A team led by Dr Mhairi Morris, senior lecturer in Biomedical Science at DMU, has discovered the way in which cancerous cells become more mobile in the body, by creating a ‘track’ to move around on from a type of protein.
Dr Morris believes the findings hold the key to blocking the progression of certain cancers, ultimately improving patient survival rates.
She is now seeking funding to develop her research – which was carried out with the universities of Birmingham, Warwick and Malaya - and look at ways in which the spread could be arrested, or at least slowed down.

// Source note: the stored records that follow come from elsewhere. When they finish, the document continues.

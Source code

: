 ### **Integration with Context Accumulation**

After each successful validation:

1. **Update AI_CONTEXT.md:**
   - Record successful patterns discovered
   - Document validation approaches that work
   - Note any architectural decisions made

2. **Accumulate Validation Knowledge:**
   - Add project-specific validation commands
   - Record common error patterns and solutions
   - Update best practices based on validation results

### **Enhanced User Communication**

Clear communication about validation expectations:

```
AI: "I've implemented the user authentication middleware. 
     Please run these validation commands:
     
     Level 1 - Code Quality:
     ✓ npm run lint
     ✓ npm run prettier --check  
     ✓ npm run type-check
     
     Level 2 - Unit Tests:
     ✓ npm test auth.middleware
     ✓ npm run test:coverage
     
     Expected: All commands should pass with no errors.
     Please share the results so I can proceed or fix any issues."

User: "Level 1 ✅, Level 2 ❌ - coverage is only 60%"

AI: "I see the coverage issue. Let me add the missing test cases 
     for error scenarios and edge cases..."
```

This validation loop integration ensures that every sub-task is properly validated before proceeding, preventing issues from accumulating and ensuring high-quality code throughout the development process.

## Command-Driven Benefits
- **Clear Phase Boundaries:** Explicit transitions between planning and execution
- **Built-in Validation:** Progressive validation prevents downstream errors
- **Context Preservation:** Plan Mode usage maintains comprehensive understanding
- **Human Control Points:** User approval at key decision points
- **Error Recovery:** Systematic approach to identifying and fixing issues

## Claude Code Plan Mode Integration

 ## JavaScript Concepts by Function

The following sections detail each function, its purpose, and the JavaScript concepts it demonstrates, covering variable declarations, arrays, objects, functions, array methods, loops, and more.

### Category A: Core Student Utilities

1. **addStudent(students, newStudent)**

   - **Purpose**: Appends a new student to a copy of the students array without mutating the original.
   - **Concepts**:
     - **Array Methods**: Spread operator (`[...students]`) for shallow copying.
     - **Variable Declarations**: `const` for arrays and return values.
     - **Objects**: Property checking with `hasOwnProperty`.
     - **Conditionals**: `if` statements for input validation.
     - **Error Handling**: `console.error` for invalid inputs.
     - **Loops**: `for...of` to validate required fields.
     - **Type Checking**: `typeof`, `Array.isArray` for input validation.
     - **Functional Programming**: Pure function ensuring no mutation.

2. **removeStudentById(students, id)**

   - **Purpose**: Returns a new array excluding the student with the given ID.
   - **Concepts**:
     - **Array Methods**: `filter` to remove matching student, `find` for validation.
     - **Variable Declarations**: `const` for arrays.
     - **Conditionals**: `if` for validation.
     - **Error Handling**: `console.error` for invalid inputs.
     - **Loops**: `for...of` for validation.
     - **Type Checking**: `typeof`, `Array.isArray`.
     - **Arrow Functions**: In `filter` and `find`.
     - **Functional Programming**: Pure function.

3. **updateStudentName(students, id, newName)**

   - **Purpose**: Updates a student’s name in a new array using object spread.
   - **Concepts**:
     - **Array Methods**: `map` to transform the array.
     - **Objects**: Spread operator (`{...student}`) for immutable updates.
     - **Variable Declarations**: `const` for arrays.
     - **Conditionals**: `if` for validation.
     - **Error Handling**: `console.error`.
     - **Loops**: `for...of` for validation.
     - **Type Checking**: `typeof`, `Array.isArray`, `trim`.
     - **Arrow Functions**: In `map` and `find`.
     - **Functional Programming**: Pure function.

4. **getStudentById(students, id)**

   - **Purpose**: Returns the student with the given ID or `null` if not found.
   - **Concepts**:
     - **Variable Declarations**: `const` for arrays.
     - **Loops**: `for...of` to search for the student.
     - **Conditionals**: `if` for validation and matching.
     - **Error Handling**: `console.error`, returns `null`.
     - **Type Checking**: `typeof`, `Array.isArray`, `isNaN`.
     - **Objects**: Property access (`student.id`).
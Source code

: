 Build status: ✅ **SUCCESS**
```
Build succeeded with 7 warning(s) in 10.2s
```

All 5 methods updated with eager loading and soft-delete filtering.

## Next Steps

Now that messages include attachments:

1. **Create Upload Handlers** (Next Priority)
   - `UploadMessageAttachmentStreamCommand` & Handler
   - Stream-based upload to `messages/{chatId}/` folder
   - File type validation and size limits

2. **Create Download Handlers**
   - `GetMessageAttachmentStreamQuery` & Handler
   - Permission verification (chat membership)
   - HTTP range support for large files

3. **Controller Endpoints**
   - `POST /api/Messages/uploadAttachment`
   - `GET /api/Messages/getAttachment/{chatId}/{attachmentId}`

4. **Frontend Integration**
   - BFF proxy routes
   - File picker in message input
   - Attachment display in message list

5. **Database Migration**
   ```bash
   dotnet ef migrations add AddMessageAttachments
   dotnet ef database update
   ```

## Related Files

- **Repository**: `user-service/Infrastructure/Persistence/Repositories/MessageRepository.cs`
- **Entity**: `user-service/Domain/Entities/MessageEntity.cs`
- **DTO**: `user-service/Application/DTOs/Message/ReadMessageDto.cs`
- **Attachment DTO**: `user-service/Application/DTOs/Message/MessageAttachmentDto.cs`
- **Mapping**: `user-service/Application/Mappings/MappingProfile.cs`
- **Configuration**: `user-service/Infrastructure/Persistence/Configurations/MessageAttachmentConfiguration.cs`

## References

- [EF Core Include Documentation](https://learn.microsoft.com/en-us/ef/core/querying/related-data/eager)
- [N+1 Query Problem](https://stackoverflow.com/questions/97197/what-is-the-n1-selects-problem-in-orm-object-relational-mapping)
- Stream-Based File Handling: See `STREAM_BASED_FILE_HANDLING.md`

Dr Morris said: “This is an exciting discovery because in order to stop cancer cells spreading, we need to first of all know how they spread.”
Around 90 to 95% of people around the world carry within them a common virus called the Epstein-Barr Virus (EBV) but for most of these people, it lies dormant and symptomless.
In certain regions, such as Southeast Asia, North Africa and Greenland, and under the right conditions, infection with EBV carries a higher than average risk of developing certain cancers, including Burkitt’s lymphoma, Hodgkin’s lymphoma, nasopharyngeal carcinoma (a type of head and neck cancer) and some gastric cancers.
One of the genes expressed by the virus – called an oncogene – can cause cells to become cancerous. Dr Morris’ research has shown how these cancerous cells break the strong bonds with other neighbouring cells and create a protein track on which they can move around the body, spreading cancer.
Dr Morris said: “It’s like the scene in The Wrong Trousers, where Gromit is on the model railway and grabs pieces of track from a box, laying a path out in front of him as he goes.
“Now we understand how this process works, we can begin to look at how it can be slowed or stopped entirely.”